## ASSIGNED TASK
Within the records below, filter for lines carrying the word "elencopuntato" and copy them.

Saved data entries:
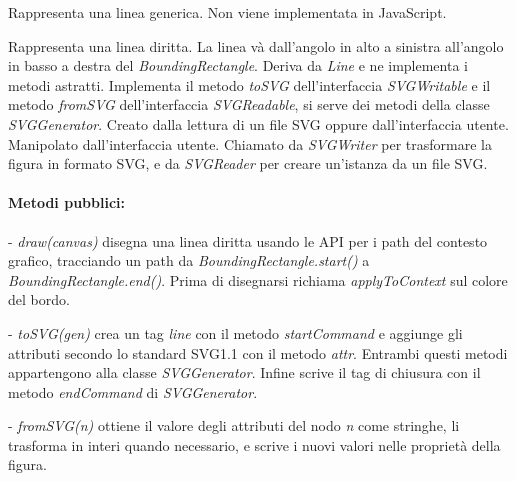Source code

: Rappresenta una linea generica. Non viene implementata in JavaScript.

Rappresenta una linea diritta. La linea v\`a dall'angolo in alto a sinistra all'angolo in basso a destra del \textit{BoundingRectangle}.
Deriva da \textit{Line} e ne implementa i metodi astratti. Implementa il metodo \textit{toSVG} dell'interfaccia \textit{SVGWritable} e il metodo \textit{fromSVG} dell'interfaccia \textit{SVGReadable}, si serve dei metodi della classe \textit{SVGGenerator}.
Creato dalla lettura di un file SVG oppure dall'interfaccia utente. Manipolato dall'interfaccia utente. Chiamato da \textit{SVGWriter} per trasformare la figura in formato SVG, e da \textit{SVGReader} per creare un'istanza da un file SVG.
\paragraph{Metodi pubblici:}
\begin{elencopuntato}[\subsubsecindent]
\item[-] \textit{draw(canvas)} disegna una linea diritta usando le API per i path del contesto grafico, tracciando un path da \textit{BoundingRectangle.start()} a \textit{BoundingRectangle.end()}. Prima di disegnarsi richiama \textit{applyToContext} sul colore del bordo.
\item[-] \textit{toSVG(gen)} crea un tag \textit{line} con il metodo \textit{startCommand} e aggiunge gli attributi secondo lo standard SVG1.1 con il metodo \textit{attr}. Entrambi questi metodi appartengono alla classe \textit{SVGGenerator}. Infine scrive il tag di chiusura con il metodo \textit{endCommand} di \textit{SVGGenerator}.
\item[-] \textit{fromSVG(n)} ottiene il valore degli attributi del nodo \textit{n} come stringhe, li trasforma in interi quando necessario, e scrive i nuovi valori nelle propriet\`a della figura. 
\end{elencopuntato}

## SOLUTION
\begin{elencopuntato}[\subsubsecindent]
\end{elencopuntato}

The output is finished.